A un anno dallo scoppio della guerra in Medio Oriente

Invocazione di pace
per tutta l’umanità

 Invocazione di pace per tutta l’umanità  QUO-226
05 ottobre 2024

In vista della giornata di preghiera e penitenza indetta da Papa Francesco, il patriarca Pizzaballa ripercorre in un’intervista l’anno di guerra, di sofferenza  e di paura cominciato con i tragici fatti del 7 ottobre 2023


Non che la vita a Gerusalemme concedesse pause anche prima del 7 ottobre ma sicuramente le giornate del patriarca di Gerusalemme dei Latini da un anno a questa parte si susseguono intense e frenetiche, tra cura pastorale, relazioni istituzionali e inevitabilmente anche i rapporti con la stampa e i media internazionali. «Sicuramente la parte che più mi disturba; mi fate perdere un sacco di tempo», esordisce scherzoso il cardinale Pierbattista Pizzaballa.
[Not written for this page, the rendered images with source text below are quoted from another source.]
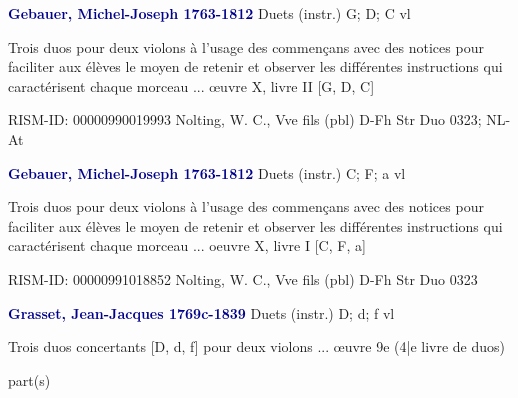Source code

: \documentclass[twocolumn]{book}
\begin{document}
\newline \par \vspace{7pt} \textcolor{darkblue}{\textbf{Gebauer, Michel-Joseph  1763-1812}}
\newline Duets (instr.)  G; D; C  
 vl
\newline \begin{itshape}Trois duos pour deux violons à l'usage des commençans avec des notices pour faciliter aux élèves le moyen de retenir et observer les différentes instructions qui caractérisent chaque morceau ... œuvre X, livre II [G, D, C]\end{itshape} 
\newline RISM-ID: 00000990019993
\newline Nolting, W. C., Vve  fils  (pbl)
\newline D-Fh  Str Duo 0323; NL-At
\newline \par \vspace{7pt} \textcolor{darkblue}{\textbf{Gebauer, Michel-Joseph  1763-1812}}
\newline Duets (instr.)  C; F; a  
 vl
\newline \begin{itshape}Trois duos pour deux violons à l'usage des commençans avec des notices pour faciliter aux élèves le moyen de retenir et observer les différentes instructions qui caractérisent chaque morceau ... oeuvre X, livre I [C, F, a]\end{itshape} 
\newline RISM-ID: 00000991018852
\newline Nolting, W. C., Vve  fils  (pbl)
\newline D-Fh  Str Duo 0323
\newline \par \vspace{7pt} \textcolor{darkblue}{\textbf{Grasset, Jean-Jacques  1769c-1839}}
\newline Duets (instr.)  D; d; f  
 vl
\newline \begin{itshape}Trois duos concertants [D, d, f] pour deux violons ... œuvre 9e (4|e livre de duos)\end{itshape} 
\newline \textcolor{darkblue}{}  part(s)  
\end{document}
Eminenza, è già passato un anno da quella terribile mattina.

Sì, un anno altrettanto terribile. E noi lo ricorderemo, insieme a Papa Francesco e a tutte le Chiese del mondo, con una giornata di preghiera e penitenza. Per tenere il nostro cuore libero da ogni forma di paura e di desiderio di rabbia. E portare a Dio con la preghiera il nostro desiderio di pace per tutta l’umanità.

Un mese dopo il massacro del 7 ottobre ci concesse una lunga intervista. Colpì molto i nostri lettori perché era una sorta di riemersione dal silenzio attonito in cui quella tragedia ci aveva precipitato, e nella quale ci raccontava anche i suoi sentimenti personali. «Cambierà tutto», ci disse. Cosa è effettivamente cambiato? E cos’è cambiato per lei e per i cristiani di Terra Santa?
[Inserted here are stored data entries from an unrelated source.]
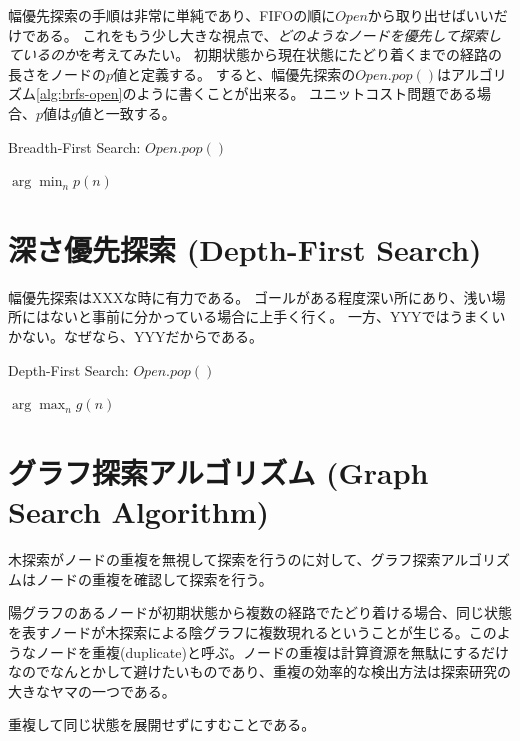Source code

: \documentclass{report}
\begin{document}
幅優先探索の手順は非常に単純であり、FIFOの順に$Open$から取り出せばいいだけである。
これをもう少し大きな視点で、{\it どのようなノードを優先して探索しているのか}を考えてみたい。
初期状態から現在状態にたどり着くまでの経路の長さをノードの$p$値と定義する。
すると、幅優先探索の$Open.pop()$はアルゴリズム\ref{alg:brfs-open}のように書くことが出来る。
ユニットコスト問題である場合、$p$値は$g$値と一致する。

\begin{algorithm}
\caption{Breadth-First Search: $Open.pop()$}
\label{alg:brfs-open}
	\Return $\arg \min_n p(n)$
\end{algorithm}

\section{深さ優先探索 (Depth-First Search)}
\label{sec:depth-first-search}

幅優先探索はXXXな時に有力である。
ゴールがある程度深い所にあり、浅い場所にはないと事前に分かっている場合に上手く行く。
一方、YYYではうまくいかない。なぜなら、YYYだからである。

\begin{algorithm}
\caption{Depth-First Search: $Open.pop()$}
\label{alg:dfs-open}
	\Return $\arg \max_n g(n)$
\end{algorithm}


\section{グラフ探索アルゴリズム (Graph Search Algorithm)}
\label{sec:graph-search-algorithm}

木探索がノードの重複を無視して探索を行うのに対して、グラフ探索アルゴリズムはノードの重複を確認して探索を行う。

陽グラフのあるノードが初期状態から複数の経路でたどり着ける場合、同じ状態を表すノードが木探索による陰グラフに複数現れるということが生じる。このようなノードを重複(duplicate)と呼ぶ。ノードの重複は計算資源を無駄にするだけなのでなんとかして避けたいものであり、重複の効率的な検出方法は探索研究の大きなヤマの一つである。

重複して同じ状態を展開せずにすむことである。


\end{document}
Prima del 7 ottobre 2023 sicuramente le prospettive politiche erano completamente diverse. Il conflitto israelo-palestinese, seppur latente, sembrava essere entrato in una routine non particolarmente allarmante, tanto da non costituire una priorità per le agende della diplomazia internazionale. Il dialogo interreligioso seguiva il suo percorso ordinario, fortificato dai viaggi di Papa Francesco e dall’enciclica Fratelli tutti. La comunità cristiana viveva con impegno le sue attività pastorali. Ecco, tutto questo sembra ora lettera morta. Oggi la questione palestinese è riemersa ma in termini drammatici, da renderla ancor più difficile da risolvere. Il dialogo interreligioso attraversa una crisi profonda. E le iniziative pastorali della comunità cristiana vanno completamente ripensate in un contesto nuovo, carico di tanta sfiducia, di incomprensioni. Un odio diffuso che non avevamo mai visto prima, sia nel linguaggio sia nella violenza fisica, militare. Tutto questo non può lasciarci indifferenti. Quindi, per rispondere alla sua domanda: sì, è cambiato tanto, tantissimo. Bisognerà tornare a parlare di futuro ma tenendo presente che le ferite che questo conflitto sta lasciando sono numerose e laceranti. Anche per me è stato un anno difficilissimo. Da un lato, anche se schiacciato nel marasma quotidiano, occorre preservare e mettere a fuoco la propria vita spirituale. E poi saper aiutare la propria comunità a inquadrare le ragioni dello stare qui, il proprio ruolo. Sono domande sempre molto aperte perché non hanno risposte certificate che valgono sempre nel tempo.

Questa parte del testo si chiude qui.